Payment authorisation is the step where a payment is checked and approved before it goes through. It confirms that the customer has enough funds (or credit) and that the transaction is allowed.
At its core, it’s the moment the bank says “yes” or “no” to a payment.
How It Works in Real Life
When a customer taps their card, enters details online, or uses their phone to pay, the payment doesn’t go through instantly without checks.
Behind the scenes, a request is sent to the customer’s bank. The bank looks at a few things, like:
- Is there enough money or credit available?
- Is the card valid?
- Does anything look suspicious?
If everything is fine, the bank approves the payment. If not, it declines it.
From the customer’s point of view, this all happens in a few seconds. You tap your card, wait briefly, and see “approved” or “declined” on the screen.
What Happens After Authorisation
It’s important to know that authorisation is not the same as receiving the money.
When a payment is authorised, the amount is usually held or reserved. The actual transfer of funds happens later during settlement.
So even though the payment is approved, the money hasn’t fully moved yet. That part comes next.
Why Payment Authorisation Matters
This step is essential because it protects both the business and the customer. It helps:
- Prevent payments that can’t be completed
- Reduce fraud or suspicious activity
- Confirm that funds are available
- Avoid issues later in the process
Without authorisation, businesses would risk accepting payments that might fail afterwards.
Payment Authorisation vs Payment Settlement
These two are often confused, but they’re different stages:
- Authorisation
The payment is checked and approved - Settlement
The money is actually transferred to the business account
Think of authorisation as approval, and settlement as the actual payment arriving.
Where You See It
Payment authorisation happens in almost every type of transaction:
- In-store card payments
- Online purchases
- Mobile payments
- Subscription charges
- Phone payments
Even though you don’t always notice it, it’s happening every time you pay.
Common Reasons for Declines
Sometimes a payment isn’t authorised. Common reasons include:
- Not enough funds
- Incorrect card details
- Expired card
- Bank blocking the transaction for security
- Daily spending limits are being reached
When this happens, the transaction simply doesn’t go through.
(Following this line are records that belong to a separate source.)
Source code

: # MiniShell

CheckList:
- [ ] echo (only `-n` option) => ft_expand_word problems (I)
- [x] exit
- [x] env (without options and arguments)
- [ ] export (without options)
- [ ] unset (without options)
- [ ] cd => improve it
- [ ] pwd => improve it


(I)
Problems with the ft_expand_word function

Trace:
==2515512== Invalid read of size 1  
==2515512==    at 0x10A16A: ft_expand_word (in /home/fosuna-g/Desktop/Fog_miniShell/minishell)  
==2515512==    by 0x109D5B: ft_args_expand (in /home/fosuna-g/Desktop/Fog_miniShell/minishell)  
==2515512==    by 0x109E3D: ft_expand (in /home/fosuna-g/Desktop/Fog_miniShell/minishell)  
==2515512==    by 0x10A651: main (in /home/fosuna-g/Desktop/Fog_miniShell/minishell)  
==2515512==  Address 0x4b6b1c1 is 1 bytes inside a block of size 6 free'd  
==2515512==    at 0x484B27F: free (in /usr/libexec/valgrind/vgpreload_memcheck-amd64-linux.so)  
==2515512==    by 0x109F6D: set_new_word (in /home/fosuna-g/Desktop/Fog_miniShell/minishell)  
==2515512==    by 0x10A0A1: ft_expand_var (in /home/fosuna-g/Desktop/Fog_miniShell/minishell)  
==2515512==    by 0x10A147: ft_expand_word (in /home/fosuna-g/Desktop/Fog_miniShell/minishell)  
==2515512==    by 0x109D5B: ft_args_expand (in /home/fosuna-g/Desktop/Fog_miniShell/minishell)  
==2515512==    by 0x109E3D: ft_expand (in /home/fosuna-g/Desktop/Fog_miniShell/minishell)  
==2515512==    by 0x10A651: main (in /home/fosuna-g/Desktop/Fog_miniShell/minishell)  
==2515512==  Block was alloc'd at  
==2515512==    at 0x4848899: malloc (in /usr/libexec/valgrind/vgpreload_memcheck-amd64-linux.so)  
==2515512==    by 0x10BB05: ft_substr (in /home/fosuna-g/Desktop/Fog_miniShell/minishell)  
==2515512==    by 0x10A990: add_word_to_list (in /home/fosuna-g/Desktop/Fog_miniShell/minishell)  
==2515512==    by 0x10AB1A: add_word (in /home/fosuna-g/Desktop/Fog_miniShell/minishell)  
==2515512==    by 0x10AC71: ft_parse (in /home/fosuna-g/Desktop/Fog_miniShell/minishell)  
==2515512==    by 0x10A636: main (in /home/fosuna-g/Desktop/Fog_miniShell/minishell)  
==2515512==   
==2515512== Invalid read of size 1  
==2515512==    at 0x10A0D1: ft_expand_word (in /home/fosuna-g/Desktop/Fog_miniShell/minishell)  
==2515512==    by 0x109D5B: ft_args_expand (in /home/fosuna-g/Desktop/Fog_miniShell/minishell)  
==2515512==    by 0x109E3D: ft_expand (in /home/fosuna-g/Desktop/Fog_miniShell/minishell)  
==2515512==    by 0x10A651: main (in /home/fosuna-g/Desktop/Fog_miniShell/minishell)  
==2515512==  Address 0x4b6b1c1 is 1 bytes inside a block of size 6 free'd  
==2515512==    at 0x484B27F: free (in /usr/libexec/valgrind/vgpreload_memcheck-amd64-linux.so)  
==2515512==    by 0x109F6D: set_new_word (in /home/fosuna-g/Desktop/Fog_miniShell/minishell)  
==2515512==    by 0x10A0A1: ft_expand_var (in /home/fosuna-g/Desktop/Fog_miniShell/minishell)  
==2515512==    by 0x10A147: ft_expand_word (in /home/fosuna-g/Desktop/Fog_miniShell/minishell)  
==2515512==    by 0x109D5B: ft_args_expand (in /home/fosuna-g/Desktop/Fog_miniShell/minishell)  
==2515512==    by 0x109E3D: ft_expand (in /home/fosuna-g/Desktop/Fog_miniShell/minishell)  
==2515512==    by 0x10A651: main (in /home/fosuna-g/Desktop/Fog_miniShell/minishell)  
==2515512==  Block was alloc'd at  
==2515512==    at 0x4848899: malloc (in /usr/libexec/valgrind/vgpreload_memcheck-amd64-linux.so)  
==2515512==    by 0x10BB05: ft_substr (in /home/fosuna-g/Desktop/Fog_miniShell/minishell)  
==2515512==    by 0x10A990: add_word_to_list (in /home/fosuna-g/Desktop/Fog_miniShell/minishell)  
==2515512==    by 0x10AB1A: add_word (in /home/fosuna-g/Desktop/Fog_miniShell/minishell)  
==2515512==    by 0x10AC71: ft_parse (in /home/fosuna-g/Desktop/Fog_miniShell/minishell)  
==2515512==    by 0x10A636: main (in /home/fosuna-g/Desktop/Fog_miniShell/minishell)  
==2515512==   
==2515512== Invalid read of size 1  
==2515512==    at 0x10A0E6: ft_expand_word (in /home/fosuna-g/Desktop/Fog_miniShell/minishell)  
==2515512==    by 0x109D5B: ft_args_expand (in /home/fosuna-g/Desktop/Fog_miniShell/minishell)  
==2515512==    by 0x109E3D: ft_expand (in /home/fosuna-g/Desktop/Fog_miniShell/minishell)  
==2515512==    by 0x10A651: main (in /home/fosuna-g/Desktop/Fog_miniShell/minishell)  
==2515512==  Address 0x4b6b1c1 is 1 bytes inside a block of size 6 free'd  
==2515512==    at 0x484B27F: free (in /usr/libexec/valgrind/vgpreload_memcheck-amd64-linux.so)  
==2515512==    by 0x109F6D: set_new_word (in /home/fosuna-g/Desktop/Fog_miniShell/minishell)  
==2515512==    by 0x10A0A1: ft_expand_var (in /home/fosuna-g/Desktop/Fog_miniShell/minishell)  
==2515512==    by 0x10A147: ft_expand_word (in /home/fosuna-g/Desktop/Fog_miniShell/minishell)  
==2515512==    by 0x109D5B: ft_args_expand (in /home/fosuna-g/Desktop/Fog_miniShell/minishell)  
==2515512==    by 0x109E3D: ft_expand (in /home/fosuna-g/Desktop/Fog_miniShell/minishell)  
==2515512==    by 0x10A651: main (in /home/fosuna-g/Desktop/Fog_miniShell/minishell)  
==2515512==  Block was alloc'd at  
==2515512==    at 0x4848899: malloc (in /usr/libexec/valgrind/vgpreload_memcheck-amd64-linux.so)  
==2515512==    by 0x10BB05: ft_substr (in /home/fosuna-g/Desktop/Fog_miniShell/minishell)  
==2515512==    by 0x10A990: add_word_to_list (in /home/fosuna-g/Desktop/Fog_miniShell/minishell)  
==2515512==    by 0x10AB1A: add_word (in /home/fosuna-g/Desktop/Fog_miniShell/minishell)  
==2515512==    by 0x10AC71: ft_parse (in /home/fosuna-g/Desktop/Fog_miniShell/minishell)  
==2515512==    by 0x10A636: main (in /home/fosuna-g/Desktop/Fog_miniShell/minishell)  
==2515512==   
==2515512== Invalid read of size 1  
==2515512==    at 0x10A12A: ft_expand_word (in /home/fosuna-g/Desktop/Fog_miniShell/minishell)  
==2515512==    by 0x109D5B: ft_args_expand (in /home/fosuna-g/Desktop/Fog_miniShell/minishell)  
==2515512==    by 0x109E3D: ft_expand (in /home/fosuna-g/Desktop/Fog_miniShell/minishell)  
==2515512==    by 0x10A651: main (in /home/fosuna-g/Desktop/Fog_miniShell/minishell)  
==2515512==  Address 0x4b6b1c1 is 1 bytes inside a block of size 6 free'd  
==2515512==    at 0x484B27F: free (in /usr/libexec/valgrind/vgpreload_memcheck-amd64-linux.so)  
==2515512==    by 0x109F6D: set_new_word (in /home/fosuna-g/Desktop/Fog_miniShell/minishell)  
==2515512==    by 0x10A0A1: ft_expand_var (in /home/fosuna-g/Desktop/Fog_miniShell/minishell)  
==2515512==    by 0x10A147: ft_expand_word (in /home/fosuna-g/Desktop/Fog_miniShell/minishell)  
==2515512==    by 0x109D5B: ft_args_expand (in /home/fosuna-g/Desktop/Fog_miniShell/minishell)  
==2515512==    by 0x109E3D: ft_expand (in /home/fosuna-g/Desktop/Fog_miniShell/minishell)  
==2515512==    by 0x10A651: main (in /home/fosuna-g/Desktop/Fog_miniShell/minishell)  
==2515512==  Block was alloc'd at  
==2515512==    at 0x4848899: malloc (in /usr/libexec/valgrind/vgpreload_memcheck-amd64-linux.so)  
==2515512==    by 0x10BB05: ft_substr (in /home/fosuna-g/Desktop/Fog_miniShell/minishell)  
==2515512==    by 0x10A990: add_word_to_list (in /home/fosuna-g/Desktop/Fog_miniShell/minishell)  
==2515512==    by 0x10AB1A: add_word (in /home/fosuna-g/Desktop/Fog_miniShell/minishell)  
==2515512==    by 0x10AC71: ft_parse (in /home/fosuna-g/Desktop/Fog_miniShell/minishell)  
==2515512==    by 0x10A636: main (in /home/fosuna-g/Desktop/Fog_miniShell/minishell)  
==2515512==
How Businesses Handle Authorisation
For businesses, this process is automatic. POS systems, payment platforms or card readers handle authorisation in the background.
Staff usually only see the result—approved or declined. If it’s declined, they may ask the customer to try another method.
For online payments, the system either completes the order or asks the customer to re-enter details.
Why It’s Important for Cash Flow
Even though authorisation is quick, it plays a big role in keeping payments reliable. It ensures that:
- Sales are valid
- Payments are likely to settle successfully
- Fewer issues happen after the transaction
This helps keep operations smooth and predictable.
Summary
Payment authorisation is the step where a payment is checked and approved before it goes through. It confirms that funds are available and the transaction is valid. While it only takes a few seconds, it’s a key part of making sure payments are secure and reliable for both businesses and customers.